Updated on 2024-12-02 GMT+08:00

Suggestions on Using the Kafka Client

Consumers

  1. Ensure that the owner thread does not exit abnormally. Otherwise, the client may fail to initiate consumption requests and the consumption will be blocked.
  2. Commit messages only after they have been processed. Otherwise, the messages may fail to be processed and cannot be polled again.
  3. Generally, do not commit every message. Otherwise, there will be many OFFSET_COMMIT requests, causing high CPU usage. For example, if a consumption request pulls 1000 messages and commits every one of them, TPS of the commit requests is 1000 times that of consumption. The smaller the message size, the larger the ratio. You can commit a specific number of messages in batches or enable enable.auto.commit. However, if the client is faulty, some cached consumption offset may be lost, resulting in repeated consumption. Therefore, you are advised to commit messages in batches based on service requirements.
  4. A consumer cannot frequently join or leave a group. Otherwise, the consumer will frequently perform rebalancing, which blocks consumption.
  5. The number of consumers in a consumer group must be within the total partitions subscribed by the consumer group. Otherwise, some consumers cannot pull messages.
  6. Ensure that the consumer polls at regular intervals to keep sending heartbeats to the server. If the consumer stops sending heartbeats for long enough, the consumer session will time out and the consumer will be considered to have stopped. This will also block consumption.
  7. Ensure that there is a limitation on the size of messages buffered locally to avoid an out-of-memory (OOM) situation.
  8. Set the timeout for the consumer session to 30 seconds: session.timeout.ms=30000.
  9. Kafka supports exactly-once delivery. Therefore, ensure the idempotency of processing messages for services.
  10. Always close the consumer before exiting. Otherwise, consumers in the same group may be blocked within the timeout set by session.timeout.ms.
  11. Do not start a consumer group name with a special character, such as a number sign (#). Otherwise, monitoring data of the consumer group cannot be displayed.

Producers

  1. Synchronous replication: Set acks to all.
  2. Retry message sending: Set retries to 3.
  3. Optimize message sending: For latency-sensitive messages, set linger.ms to 0. For latency-insensitive messages, set linger.ms to a value ranging from 100 to 1000.
  4. Ensure that the producer has sufficient JVM memory to avoid blockages.
  5. Set the timestamp to the local time. Messages will fail to age if the timestamp is a future time.
  6. Try reusing producers. Do not create producers frequently. When idempotence is enabled (default for producer clients 3.0 and later), producing messages creates producer state objects on the server. Frequent creation results in too many objects to be reclaimed in time, causing server memory surges and performance deterioration. Set enable.idempotence to false if the idempotence is not required.

Topics

Recommended topic configurations: Use 3 replicas, enable synchronous replication, and set the minimum number of in-sync replicas to 2. The number of in-sync replicas cannot be the same as the number of replicas of the topic. Otherwise, if one replica is unavailable, messages cannot be produced.

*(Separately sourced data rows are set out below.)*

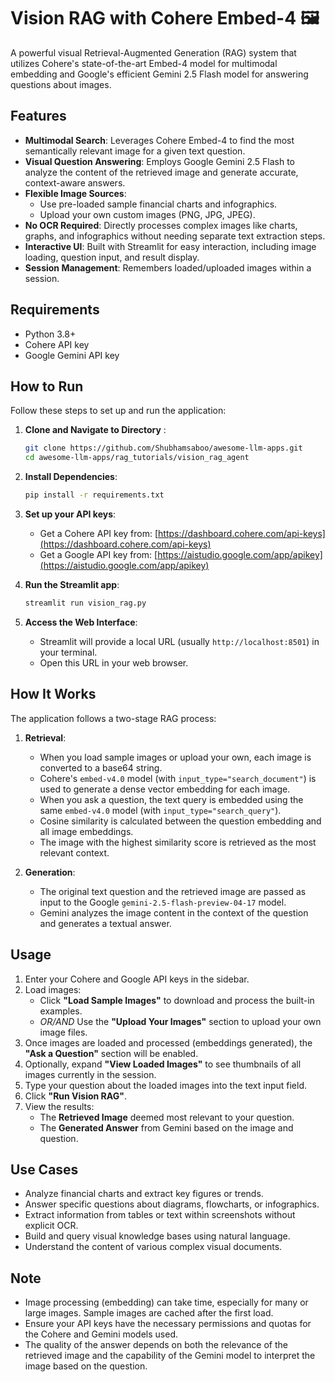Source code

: # Vision RAG with Cohere Embed-4 🖼️

A powerful visual Retrieval-Augmented Generation (RAG) system that utilizes Cohere's state-of-the-art Embed-4 model for multimodal embedding and Google's efficient Gemini 2.5 Flash model for answering questions about images.

## Features

- **Multimodal Search**: Leverages Cohere Embed-4 to find the most semantically relevant image for a given text question.
- **Visual Question Answering**: Employs Google Gemini 2.5 Flash to analyze the content of the retrieved image and generate accurate, context-aware answers.
- **Flexible Image Sources**: 
    - Use pre-loaded sample financial charts and infographics.
    - Upload your own custom images (PNG, JPG, JPEG).
- **No OCR Required**: Directly processes complex images like charts, graphs, and infographics without needing separate text extraction steps.
- **Interactive UI**: Built with Streamlit for easy interaction, including image loading, question input, and result display.
- **Session Management**: Remembers loaded/uploaded images within a session.

## Requirements

- Python 3.8+
- Cohere API key
- Google Gemini API key

## How to Run

Follow these steps to set up and run the application:

1.  **Clone and Navigate to Directory** :
    ```bash
    git clone https://github.com/Shubhamsaboo/awesome-llm-apps.git
    cd awesome-llm-apps/rag_tutorials/vision_rag_agent
    ```

2.  **Install Dependencies**:
    ```bash
    pip install -r requirements.txt
    ```

3.  **Set up your API keys**:
    - Get a Cohere API key from: [https://dashboard.cohere.com/api-keys](https://dashboard.cohere.com/api-keys)
    - Get a Google API key from: [https://aistudio.google.com/app/apikey](https://aistudio.google.com/app/apikey)

4.  **Run the Streamlit app**:
    ```bash
    streamlit run vision_rag.py
    ```

5.  **Access the Web Interface**:
    - Streamlit will provide a local URL (usually `http://localhost:8501`) in your terminal.
    - Open this URL in your web browser.

## How It Works

The application follows a two-stage RAG process:

1.  **Retrieval**: 
    - When you load sample images or upload your own, each image is converted to a base64 string.
    - Cohere's `embed-v4.0` model (with `input_type="search_document"`) is used to generate a dense vector embedding for each image.
    - When you ask a question, the text query is embedded using the same `embed-v4.0` model (with `input_type="search_query"`).
    - Cosine similarity is calculated between the question embedding and all image embeddings.
    - The image with the highest similarity score is retrieved as the most relevant context.

2.  **Generation**:
    - The original text question and the retrieved image are passed as input to the Google `gemini-2.5-flash-preview-04-17` model.
    - Gemini analyzes the image content in the context of the question and generates a textual answer.

## Usage

1.  Enter your Cohere and Google API keys in the sidebar.
2.  Load images:
    - Click **"Load Sample Images"** to download and process the built-in examples.
    - *OR/AND* Use the **"Upload Your Images"** section to upload your own image files.
3.  Once images are loaded and processed (embeddings generated), the **"Ask a Question"** section will be enabled.
4.  Optionally, expand **"View Loaded Images"** to see thumbnails of all images currently in the session.
5.  Type your question about the loaded images into the text input field.
6.  Click **"Run Vision RAG"**.
7.  View the results:
    - The **Retrieved Image** deemed most relevant to your question.
    - The **Generated Answer** from Gemini based on the image and question.

## Use Cases

- Analyze financial charts and extract key figures or trends.
- Answer specific questions about diagrams, flowcharts, or infographics.
- Extract information from tables or text within screenshots without explicit OCR.
- Build and query visual knowledge bases using natural language.
- Understand the content of various complex visual documents.

## Note

- Image processing (embedding) can take time, especially for many or large images. Sample images are cached after the first load.
- Ensure your API keys have the necessary permissions and quotas for the Cohere and Gemini models used.
- The quality of the answer depends on both the relevance of the retrieved image and the capability of the Gemini model to interpret the image based on the question.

You can enable or disable automatic topic creation. If automatic topic creation is enabled, the system automatically creates a topic when a message is produced in or consumed from a topic that does not exist. This topic has the following default settings: 3 partitions, 3 replicas, aging time 72 hours, synchronous replication and flushing disabled, CreateTime message timestamp, and maximum 10,485,760 bytes message size.

Others

Maximum number of connections: 3000

Maximum size of a message: 10 MB

Access Kafka using SASL_SSL. Ensure that your DNS service is capable of resolving an IP address to a domain name. Alternatively, map all Kafka broker IP addresses to host names in the hosts file. Prevent Kafka clients from performing reverse resolution. Otherwise, connections may fail to be established.

Apply for a disk space size that is more than twice the size of service data multiplied by the number of replicas. In other words, keep 50% of the disk space idle.

Avoid frequent full GC in JVM. Otherwise, message production and consumption will be blocked.